Target 435x309 Target data breach leaves TCF and other credit unions, banks pushing to replace customer cardsTCF Financial Corp. has announced that as a result from the recent holiday Target data breach, they will be issuing new debit cards to consumers whose private information was compromised. The largest Minnesota bank to choose the “replace-them-all” method, TCF joins banks such as JPMorgan Chase & Co. and various Minnesota credit unions by moving quickly to replace approximately 2 million cards of those affected.

A TCF spokesman confirmed that the bank is currently in the process of notifying affected Target customers by letters and e-mails to expect a new card shortly. Although the company has chosen not to release how many cards they will be reissuing, TCF has confirmed that most are debit cards.

TCF has also emphasized that it will not deactivate existing cards until consumers successfully receive a new card and activate it. Spokesman Mark Goldman said, “Once the new card is activated, their old card is immediately voided.”

Tom Jasper, TCF Vice Chairman, added that customers will be given the option whether they would like to change their personal information number (PIN), also saying that it was in the “mutual best interest” of the bank and its customers to reissue cards.

“We’re willing to incur the full cost of replacing cards because it gives our customers greater confidence that their financial information is secure, and they won’t be victims of fraud related to the Target breach,” Jasper said.

Taking place between Nov. 27 and Dec. 15, the 19-day security breach gave thieves access to private credit and debit information of 40 million different accounts at U.S. Target stores. A forensics firm is currently working with the U.S. Department of Justice and the Secret Service to properly investigate the cybertheft and bring those responsible to justice.
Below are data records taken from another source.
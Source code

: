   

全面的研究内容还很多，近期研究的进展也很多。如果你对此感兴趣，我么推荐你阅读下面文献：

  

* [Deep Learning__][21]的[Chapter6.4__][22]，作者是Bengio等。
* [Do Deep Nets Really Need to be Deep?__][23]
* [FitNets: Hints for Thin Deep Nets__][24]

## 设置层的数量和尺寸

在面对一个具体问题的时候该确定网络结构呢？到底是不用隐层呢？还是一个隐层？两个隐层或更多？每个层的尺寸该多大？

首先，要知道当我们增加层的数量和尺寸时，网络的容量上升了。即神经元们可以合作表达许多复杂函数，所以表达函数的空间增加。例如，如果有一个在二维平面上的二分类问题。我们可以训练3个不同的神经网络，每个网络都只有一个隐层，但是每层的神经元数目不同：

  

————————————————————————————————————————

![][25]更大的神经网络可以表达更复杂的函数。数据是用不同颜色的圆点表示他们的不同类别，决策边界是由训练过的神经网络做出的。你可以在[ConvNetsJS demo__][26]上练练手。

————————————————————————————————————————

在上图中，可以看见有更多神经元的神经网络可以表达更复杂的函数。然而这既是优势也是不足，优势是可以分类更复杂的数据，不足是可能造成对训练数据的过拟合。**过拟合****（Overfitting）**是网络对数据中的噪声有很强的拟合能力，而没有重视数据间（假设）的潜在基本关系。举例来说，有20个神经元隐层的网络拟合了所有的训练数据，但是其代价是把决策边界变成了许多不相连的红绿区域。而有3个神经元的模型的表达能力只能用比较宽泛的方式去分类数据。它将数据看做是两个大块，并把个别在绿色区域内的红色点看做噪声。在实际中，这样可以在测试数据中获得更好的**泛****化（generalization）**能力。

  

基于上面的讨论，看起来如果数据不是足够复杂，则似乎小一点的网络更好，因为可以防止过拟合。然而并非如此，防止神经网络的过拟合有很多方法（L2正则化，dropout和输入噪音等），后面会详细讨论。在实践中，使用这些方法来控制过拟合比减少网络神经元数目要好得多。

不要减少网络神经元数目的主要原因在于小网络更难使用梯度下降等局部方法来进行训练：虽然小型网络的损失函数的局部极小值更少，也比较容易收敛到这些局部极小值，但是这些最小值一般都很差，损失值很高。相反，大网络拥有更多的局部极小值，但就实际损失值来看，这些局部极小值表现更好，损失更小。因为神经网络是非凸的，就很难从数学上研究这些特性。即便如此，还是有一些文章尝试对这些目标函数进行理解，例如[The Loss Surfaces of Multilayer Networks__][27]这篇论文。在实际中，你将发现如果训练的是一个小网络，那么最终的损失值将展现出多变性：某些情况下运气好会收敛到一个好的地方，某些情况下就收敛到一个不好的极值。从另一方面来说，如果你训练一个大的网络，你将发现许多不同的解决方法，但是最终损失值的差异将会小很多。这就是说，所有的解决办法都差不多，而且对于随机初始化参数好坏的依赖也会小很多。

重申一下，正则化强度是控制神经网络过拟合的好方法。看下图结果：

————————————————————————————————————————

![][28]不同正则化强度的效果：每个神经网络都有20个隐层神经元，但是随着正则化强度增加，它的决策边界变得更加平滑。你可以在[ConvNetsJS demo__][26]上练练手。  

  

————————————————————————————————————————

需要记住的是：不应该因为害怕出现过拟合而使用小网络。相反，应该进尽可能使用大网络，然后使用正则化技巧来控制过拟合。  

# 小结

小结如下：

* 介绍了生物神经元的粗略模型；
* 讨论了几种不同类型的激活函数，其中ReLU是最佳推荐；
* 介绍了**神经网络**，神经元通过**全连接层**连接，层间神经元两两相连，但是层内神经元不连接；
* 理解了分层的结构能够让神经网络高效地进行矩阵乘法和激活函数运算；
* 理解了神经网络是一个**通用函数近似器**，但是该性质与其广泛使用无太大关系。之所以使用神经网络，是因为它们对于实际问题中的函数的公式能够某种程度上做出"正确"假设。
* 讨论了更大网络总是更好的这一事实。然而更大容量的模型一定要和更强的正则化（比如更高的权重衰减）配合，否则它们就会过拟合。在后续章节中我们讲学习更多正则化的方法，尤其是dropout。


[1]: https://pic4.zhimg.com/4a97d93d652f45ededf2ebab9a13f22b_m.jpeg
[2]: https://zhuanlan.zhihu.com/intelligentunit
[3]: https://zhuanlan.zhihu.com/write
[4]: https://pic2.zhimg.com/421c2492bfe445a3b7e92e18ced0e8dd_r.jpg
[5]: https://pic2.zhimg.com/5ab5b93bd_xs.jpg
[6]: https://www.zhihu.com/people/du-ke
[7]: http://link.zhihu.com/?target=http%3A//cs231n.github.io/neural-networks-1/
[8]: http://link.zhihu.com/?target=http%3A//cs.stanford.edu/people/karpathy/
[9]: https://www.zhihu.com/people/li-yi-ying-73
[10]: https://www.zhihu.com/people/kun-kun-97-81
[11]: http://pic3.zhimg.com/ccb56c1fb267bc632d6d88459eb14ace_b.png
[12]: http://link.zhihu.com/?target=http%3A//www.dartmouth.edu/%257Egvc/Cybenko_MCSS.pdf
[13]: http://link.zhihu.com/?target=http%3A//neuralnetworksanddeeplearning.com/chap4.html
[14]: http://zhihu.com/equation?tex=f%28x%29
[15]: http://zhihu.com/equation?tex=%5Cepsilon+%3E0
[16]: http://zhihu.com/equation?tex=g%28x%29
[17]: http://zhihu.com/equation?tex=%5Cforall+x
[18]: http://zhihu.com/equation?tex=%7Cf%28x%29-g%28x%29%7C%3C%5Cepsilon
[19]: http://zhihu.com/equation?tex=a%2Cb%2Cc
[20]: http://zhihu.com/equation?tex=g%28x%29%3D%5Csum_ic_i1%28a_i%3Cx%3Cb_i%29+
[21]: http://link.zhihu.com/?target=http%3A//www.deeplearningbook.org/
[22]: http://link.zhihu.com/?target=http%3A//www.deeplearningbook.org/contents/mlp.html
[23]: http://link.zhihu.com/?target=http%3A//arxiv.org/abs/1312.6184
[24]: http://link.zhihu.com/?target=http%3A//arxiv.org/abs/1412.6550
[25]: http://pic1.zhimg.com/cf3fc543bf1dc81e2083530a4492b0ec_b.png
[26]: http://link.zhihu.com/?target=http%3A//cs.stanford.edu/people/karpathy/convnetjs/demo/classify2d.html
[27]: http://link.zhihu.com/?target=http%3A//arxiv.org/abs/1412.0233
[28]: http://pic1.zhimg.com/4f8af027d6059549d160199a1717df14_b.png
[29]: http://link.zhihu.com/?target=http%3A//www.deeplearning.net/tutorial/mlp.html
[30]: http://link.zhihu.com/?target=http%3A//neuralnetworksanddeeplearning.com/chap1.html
The attack on Target systems has not only been a nightmare for Target Corp., but for all the banks, credit unions and financial institutions involved.

“The massive amount of ­customer service work by banks that goes into managing these merchant breaches … we can’t recover that,” Jasper said.

The first lawsuit has been filed by the Alabama State Employees Credit Union, a small credit union in Alabama, against Target due to the breach of information, detailing that the nation’s No. 2 discount retailer failed to protect its customer’s personal information and burdened the credit union with the extravagant costs of closing accounts and reissuing cards.

Currently seeking class-action status on behalf of all financial institutions, the lawsuit reads, “Plaintiff and class members were required to expend time, energy and expense to address and resolve these financial disruptions and mitigate the ­consequences.”

Although the lawsuit does not include a specific dollar amount attributed to the credit union’s losses, Dee Miles, the credit union’s lawyer from Beasley, Allen, Crow, Methvin, Portis & Miles in Montgomery, Ala., has found that the actual costs are “growing every day.”

“The real question is will all the banks and other financial institutions allow a credit union to stand in their shoes for them as a class representative?” Miles said.

Key banking industry groups, such as TCF and JPMorgan Chase & Co. were unavailable to comment on the growing lawsuit against Target.